四、被控訴人らの相殺の主張につき判断する。

三木朝雄が控訴人に対し昭和三四年七月二〇日到達の内容証明郵便により、同人が控訴人に対し有していた昭和三三年一二月一〇日満期据置預金二五万円、同年七月一七日満期ゑびす定期四、〇〇〇円のうち一、〇〇〇円合計二五一、〇〇〇円と前記借受金債務とを対当額で相殺する旨の意思表示をしたことは、当事者間に争がなく成立に争のない乙第二号証によれば、被控訴人ら主張の右自働債権の存在が認められ、右両債権は相殺適状にあつたことが明らかである。

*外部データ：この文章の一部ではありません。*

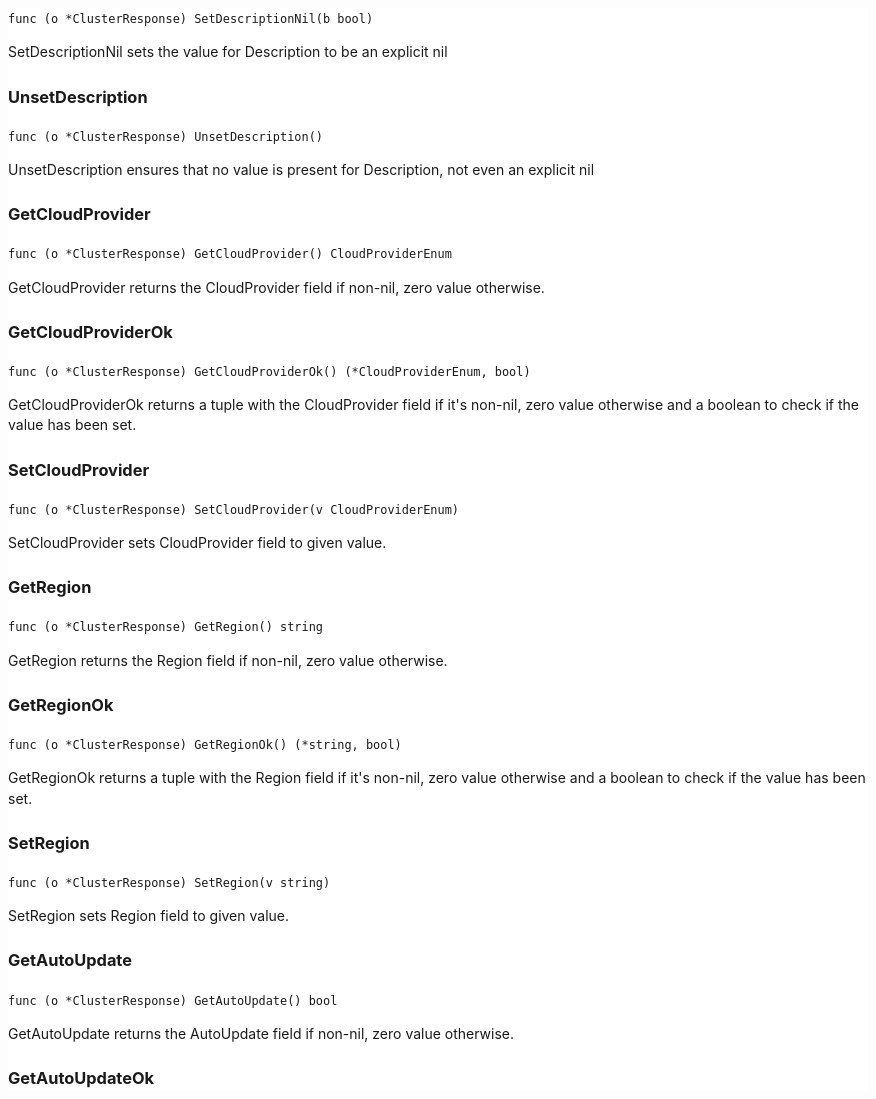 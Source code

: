 `func (o *ClusterResponse) SetDescriptionNil(b bool)`

 SetDescriptionNil sets the value for Description to be an explicit nil

### UnsetDescription
`func (o *ClusterResponse) UnsetDescription()`

UnsetDescription ensures that no value is present for Description, not even an explicit nil
### GetCloudProvider

`func (o *ClusterResponse) GetCloudProvider() CloudProviderEnum`

GetCloudProvider returns the CloudProvider field if non-nil, zero value otherwise.

### GetCloudProviderOk

`func (o *ClusterResponse) GetCloudProviderOk() (*CloudProviderEnum, bool)`

GetCloudProviderOk returns a tuple with the CloudProvider field if it's non-nil, zero value otherwise
and a boolean to check if the value has been set.

### SetCloudProvider

`func (o *ClusterResponse) SetCloudProvider(v CloudProviderEnum)`

SetCloudProvider sets CloudProvider field to given value.


### GetRegion

`func (o *ClusterResponse) GetRegion() string`

GetRegion returns the Region field if non-nil, zero value otherwise.

### GetRegionOk

`func (o *ClusterResponse) GetRegionOk() (*string, bool)`

GetRegionOk returns a tuple with the Region field if it's non-nil, zero value otherwise
and a boolean to check if the value has been set.

### SetRegion

`func (o *ClusterResponse) SetRegion(v string)`

SetRegion sets Region field to given value.


### GetAutoUpdate

`func (o *ClusterResponse) GetAutoUpdate() bool`

GetAutoUpdate returns the AutoUpdate field if non-nil, zero value otherwise.

### GetAutoUpdateOk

控訴人は、右相殺の意思表示は、無効である旨主張する。これに対し被控訴人は、控訴人がさきに、右相殺の意思表示を和解において取り消す合意をした旨主張したから、取消の前提として相殺の意思表示を有効と認め(少くとも事後においてその効力を承認し)たものであつて、その後になされた相殺無効の主張は自白の撤回に該るから異議を述べる、というのである。しかしながら、本件記録によれば控訴人が被控訴人の右相殺の抗弁に対し、和解による相殺の取消を主張していたところ、当審の昭和三八年一〇月三〇日の口頭弁論期にいたり、右相殺の意思表示の無効を主張したものであるけれども、控訴人は原審の昭和三五年九月一九日の口頭弁論期日で右相殺の抗弁を争つており、右合意による相殺取消の主張は必ずしも相殺の有効を前提とする趣旨のものとは認められないのみならず、一般に、かかる法律効果の自白はいわゆる権利自白であつて、当事者は何時でも右主張を取り消しうる性質のものであるから被控訴人の右主張は理由がない。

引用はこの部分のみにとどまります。